New Zealand baritone Julien Van Mellaerts sang Schubert, Mahler, Duparc, Faure, and Butterworth, a typical mix for an English singer. His modest-sized, light, soft-grained baritone capable of a variety of tone colours, and his attention to textual details makes him a fine recitalist. I particularly liked his Mahler from Das Knaben Wunderhorn, and his “Is My Team Ploughing” from Butterworth’s A Shropshire Lad. His engaging stage persona really came through in these songs, and the advantage of having your own regular pianist play for you in a competition is not to be underestimated.

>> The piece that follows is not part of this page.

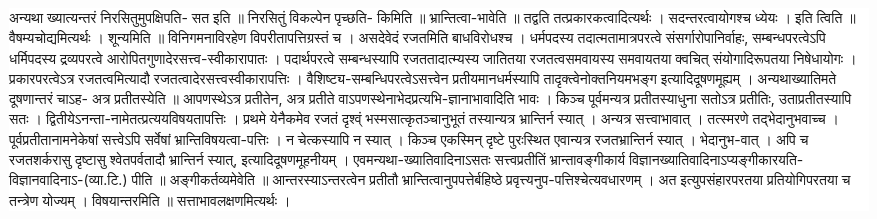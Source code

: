 अन्यथा ख्यात्यन्तरं निरसितुमुपक्षिपति- सत इति ॥ निरसितुं विकल्पेन पृच्छति- किमिति ॥ भ्रान्तित्वा-भावेति ॥ तद्वति तत्प्रकारकत्वादित्यर्थः । सदन्तरत्वायोगश्च ध्येयः । इति त्विति ॥ वैषम्यचोद्यमित्यर्थः । शून्यमिति ॥ विनिगमनाविरहेण विपरीतापत्तिग्रस्तं च । असदेवेदं रजतमिति बाधविरोधश्च । धर्मपदस्य तदात्मतामात्रपरत्वे संसर्गारोपानिर्वाहः, सम्बन्धपरत्वेऽपि धर्मिपदस्य द्रव्यपरत्वे आरोपितगुणादेरसत्त्व-स्वीकारापातः । पदार्थपरत्वे सम्बन्धस्यापि रजततादात्म्यस्य जातितया रजतत्वसमवायस्य समवायतया क्वचित् संयोगादिरूपतया निषेधायोगः । प्रकारपरत्वेऽत्र रजतत्वमित्यादौ रजतत्वादेरसत्त्वस्वीकारापत्तिः । वैशिष्ट्य-सम्बन्धिपरत्वेऽसत्त्वेन प्रतीयमानधर्मस्यापि तादृक्त्वेनोक्तनियमभङ्ग इत्यादिदूषणमूह्यम् । अन्यथाख्यातिमते दूषणान्तरं चाऽह- अत्र प्रतीतस्येति ॥ आपणस्थेऽत्र प्रतीतेन, अत्र प्रतीते वाऽपणस्थेनाभेदप्रत्यभि-ज्ञानाभावादिति भावः । किञ्च पूर्वमन्यत्र प्रतीतस्याधुना सतोऽत्र प्रतीतिः, उताप्रतीतस्यापि सतः । द्वितीयेऽनन्ता-नामेतत्प्रत्ययविषयतापत्तिः । प्रथमे येनैकमेव रजतं दृश्व्ं भस्मसात्कृतञ्चानुभूतं तस्यान्यत्र भ्रान्तिर्न स्यात् । अन्यत्र सत्त्वाभावात् । तत्स्मरणे तद्भेदानुभवाच्च । पूर्वप्रतीतानामनेकेषां सत्त्वेऽपि सर्वेषां भ्रान्तिविषयत्वा-पत्तिः । न चेत्कस्यापि न स्यात् । किञ्च एकस्मिन् दृष्टे पुरःस्थित एवान्यत्र रजतभ्रान्तिर्न स्यात् । भेदानुभ-वात् । अपि च रजतशर्करासु दृष्टासु श्वेतपर्वतादौ भ्रान्तिर्न स्यात्, इत्यादिदूषणमूहनीयम् । एवमन्यथा-ख्यातिवादिनाऽसतः सत्त्वप्रतीतिं भ्रान्तावङ्गीकार्य विज्ञानख्यातिवादिनाऽप्यङ्गीकारयति- विज्ञानवादिनाऽ-(व्या.टि.) पीति ॥ अङ्गीकर्तव्यमेवेति ॥ आन्तरस्याऽन्तरत्वेन प्रतीतौ भ्रान्तित्वानुपपत्तेर्बहिष्ठे प्रवृत्त्यनुप-पत्तिश्चेत्यवधारणम् । अत इत्युपसंहारपरतया प्रतियोगिपरतया च तन्त्रेण योज्यम् । विषयान्तरमिति ॥ सत्ताभावलक्षणमित्यर्थः ।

British soprano and Kathleen Ferrier Award winner Gemma Summerfield had the disadvantage of singing first, but it didn’t seem to faze her. She began with the beautiful “Die Liebende schreibt” by Mendelssohn, and she did it full justice. She then launched into the whole Ravel cycle, which she captured its spirit very well. If there’s one thing that took me awhile to get used to, it’s the flutter in her voice. But I do find her basic tone quality beautiful, and she’s a sensitive musician.